I have carefully examined the records at issue and the HSE’s amended position as set out above. I am satisfied that the records which it has released do not need to be considered as part of this review. I am also satisfied that all of the IIS records identified by the HSE as outside scope either comprise correspondence with the Department of Health, correspondence relating to the processing of the applicant’s FOI request, and/or sample,
template or duplicate documents. Having regard to the specific wording of the applicant’s request, I am satisfied that the records relating to the Department of Health or to the processing of the applicant’s request do not come within the scope of its request in this case. It is of course, open to applicant to make an additional request for these records if it chooses.
In terms of the Acute Strategy records identified as duplicates of records listed in the IIS record schedule, I am satisfied that I only need consider each record once. Accordingly, I will consider these records as part of my consideration of the IIS records listed.
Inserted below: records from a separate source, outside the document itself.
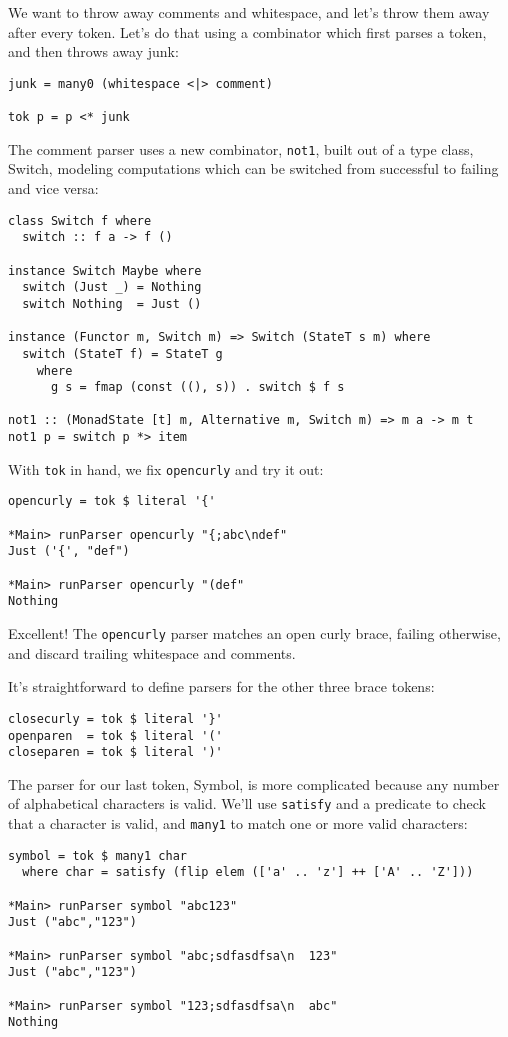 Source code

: \documentclass{tmr}
\begin{document}
We want to throw away comments and whitespace, and let's throw them away after 
every token.  Let's do that using a combinator which first parses a token, and 
then throws away junk:
\begin{verbatim}
junk = many0 (whitespace <|> comment) 

tok p = p <* junk
\end{verbatim}

The comment parser uses a new combinator, \verb+not1+, built out of a 
type class, Switch, modeling computations which can be switched from
successful to failing and vice versa:
\begin{verbatim}
class Switch f where
  switch :: f a -> f ()

instance Switch Maybe where
  switch (Just _) = Nothing
  switch Nothing  = Just ()

instance (Functor m, Switch m) => Switch (StateT s m) where
  switch (StateT f) = StateT g
    where 
      g s = fmap (const ((), s)) . switch $ f s

not1 :: (MonadState [t] m, Alternative m, Switch m) => m a -> m t
not1 p = switch p *> item
\end{verbatim}

With \verb+tok+ in hand, we fix \verb+opencurly+ and try it out:
\begin{verbatim}
opencurly = tok $ literal '{'

*Main> runParser opencurly "{;abc\ndef"
Just ('{', "def")

*Main> runParser opencurly "(def"
Nothing
\end{verbatim}

Excellent!  The \verb+opencurly+ parser matches an open curly brace, failing
otherwise, and discard trailing whitespace and comments.

It's straightforward to define parsers for the other three brace tokens:
\begin{verbatim}
closecurly = tok $ literal '}'
openparen  = tok $ literal '('
closeparen = tok $ literal ')'
\end{verbatim}

The parser for our last token, Symbol, is more complicated because any number of
alphabetical characters is valid.  We'll use \verb+satisfy+ and a
predicate to check that a character is valid, and \verb+many1+ to 
match one or more valid characters:
\begin{verbatim}
symbol = tok $ many1 char
  where char = satisfy (flip elem (['a' .. 'z'] ++ ['A' .. 'Z']))

*Main> runParser symbol "abc123"
Just ("abc","123")

*Main> runParser symbol "abc;sdfasdfsa\n  123"
Just ("abc","123")

*Main> runParser symbol "123;sdfasdfsa\n  abc"
Nothing
\end{verbatim}
\end{document}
I am satisfied that the records listed in the Appendix have been released, are outside the scope of the applicant’s request, are duplicates of other records considered elsewhere or are otherwise outside the scope of this review. I am also satisfied that the applicant was informed of the scope of the review and did not raise any objections.
Based on the above, this review is concerned solely with whether the HSE was justified in refusing access to the following remaining records in full or in part on the basis of sections 29(1)(a), 30(1)(c), 31(1)(a), 32(1)(a), 33(3)(c)(iii), 35(1)(b), 36(1)(b), 36(1)(c) and 40(1)(b) of the FOI Act:
I should state that the way the HSE has engaged with this Office during this review has left much to be desired. My staff made numerous attempts to obtain a copy of the records concerned, and when they were provided, it transpired that the records schedules accompanying the records did not clearly or comprehensively set out the relevant exemptions being relied upon in respect of each record. This made it very difficult to progress this review.
Furthermore, the HSE did not initially reply to the Investigator’s request for submissions. When it did make submissions, they appeared to solely relate to one section of the HSE, when the records concerned were collated by four different directorates. During the course of this review, the HSE also amended its position in relation to a large number of the records concerned, which it stated it was now willing to release to the applicant in full or in part (63 records), or it considered to be outside the scope of its request. As noted above, a large number of the records were also duplicated across the different records schedules provide by the different sections of the HSE.
Additionally, there appears to have been no co-ordination between the different parts of the HSE in terms of the exemptions relied upon in respect of the records withheld. For instance, I note that Procurement record 27 contains a draft version of IIS record 44. Both divisions have relied on different exemptions in respect of the letter concerned and while
Procurement withheld the draft in full on the basis of section 31(1)(a) and 36(1)(b) and (c) of the FOI Act, IIS released the final version of the letter in part, withholding the remaining information on the basis of sections 29, 30 and 40 of the FOI Act. Moreover, a set of slides withheld from release (the attachment to Procurement records 16, 17 and 18) by the Procurement section on the basis of sections 31(1)(a) and 36(1)(b) and (c) has been released in part by the IIS (record 33), with the remainder withheld on the basis of section 31(1)(a).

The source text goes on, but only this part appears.